Entries taken from a collection:
- - -
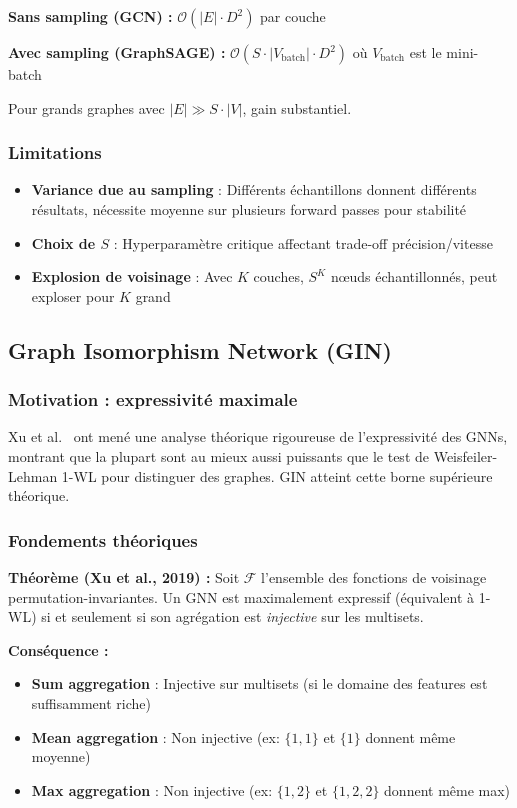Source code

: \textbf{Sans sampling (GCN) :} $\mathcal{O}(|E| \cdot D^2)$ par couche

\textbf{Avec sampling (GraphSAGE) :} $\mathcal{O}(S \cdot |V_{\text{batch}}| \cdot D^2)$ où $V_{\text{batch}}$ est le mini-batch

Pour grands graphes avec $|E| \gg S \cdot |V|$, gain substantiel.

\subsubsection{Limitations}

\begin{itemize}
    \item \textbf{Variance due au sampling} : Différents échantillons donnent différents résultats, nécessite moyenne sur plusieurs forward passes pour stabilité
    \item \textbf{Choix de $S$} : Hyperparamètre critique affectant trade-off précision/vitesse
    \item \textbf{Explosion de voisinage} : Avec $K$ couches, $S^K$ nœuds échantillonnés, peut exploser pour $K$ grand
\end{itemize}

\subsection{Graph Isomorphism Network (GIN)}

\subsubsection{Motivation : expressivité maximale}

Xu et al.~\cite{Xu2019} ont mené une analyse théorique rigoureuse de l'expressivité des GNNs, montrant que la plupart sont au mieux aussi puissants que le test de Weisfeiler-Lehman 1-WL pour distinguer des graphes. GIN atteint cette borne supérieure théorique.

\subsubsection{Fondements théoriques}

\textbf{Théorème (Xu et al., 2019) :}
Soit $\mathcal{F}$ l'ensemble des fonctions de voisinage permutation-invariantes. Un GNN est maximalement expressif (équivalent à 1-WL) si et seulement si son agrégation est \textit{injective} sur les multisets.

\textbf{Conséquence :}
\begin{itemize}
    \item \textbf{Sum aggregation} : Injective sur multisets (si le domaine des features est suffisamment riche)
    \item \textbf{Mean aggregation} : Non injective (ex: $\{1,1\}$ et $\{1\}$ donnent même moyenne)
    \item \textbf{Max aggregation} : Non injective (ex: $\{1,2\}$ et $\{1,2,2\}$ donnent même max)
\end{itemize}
- - -
Task objective
Copy the records above exactly, omitting every picture.

Final answer
Source code

: \textbf{Sans sampling (GCN) :} $\mathcal{O}(|E| \cdot D^2)$ par couche

\textbf{Avec sampling (GraphSAGE) :} $\mathcal{O}(S \cdot |V_{\text{batch}}| \cdot D^2)$ où $V_{\text{batch}}$ est le mini-batch

Pour grands graphes avec $|E| \gg S \cdot |V|$, gain substantiel.

\subsubsection{Limitations}

\begin{itemize}
    \item \textbf{Variance due au sampling} : Différents échantillons donnent différents résultats, nécessite moyenne sur plusieurs forward passes pour stabilité
    \item \textbf{Choix de $S$} : Hyperparamètre critique affectant trade-off précision/vitesse
    \item \textbf{Explosion de voisinage} : Avec $K$ couches, $S^K$ nœuds échantillonnés, peut exploser pour $K$ grand
\end{itemize}

\subsection{Graph Isomorphism Network (GIN)}

\subsubsection{Motivation : expressivité maximale}

Xu et al.~\cite{Xu2019} ont mené une analyse théorique rigoureuse de l'expressivité des GNNs, montrant que la plupart sont au mieux aussi puissants que le test de Weisfeiler-Lehman 1-WL pour distinguer des graphes. GIN atteint cette borne supérieure théorique.

\subsubsection{Fondements théoriques}

\textbf{Théorème (Xu et al., 2019) :}
Soit $\mathcal{F}$ l'ensemble des fonctions de voisinage permutation-invariantes. Un GNN est maximalement expressif (équivalent à 1-WL) si et seulement si son agrégation est \textit{injective} sur les multisets.

\textbf{Conséquence :}
\begin{itemize}
    \item \textbf{Sum aggregation} : Injective sur multisets (si le domaine des features est suffisamment riche)
    \item \textbf{Mean aggregation} : Non injective (ex: $\{1,1\}$ et $\{1\}$ donnent même moyenne)
    \item \textbf{Max aggregation} : Non injective (ex: $\{1,2\}$ et $\{1,2,2\}$ donnent même max)
\end{itemize}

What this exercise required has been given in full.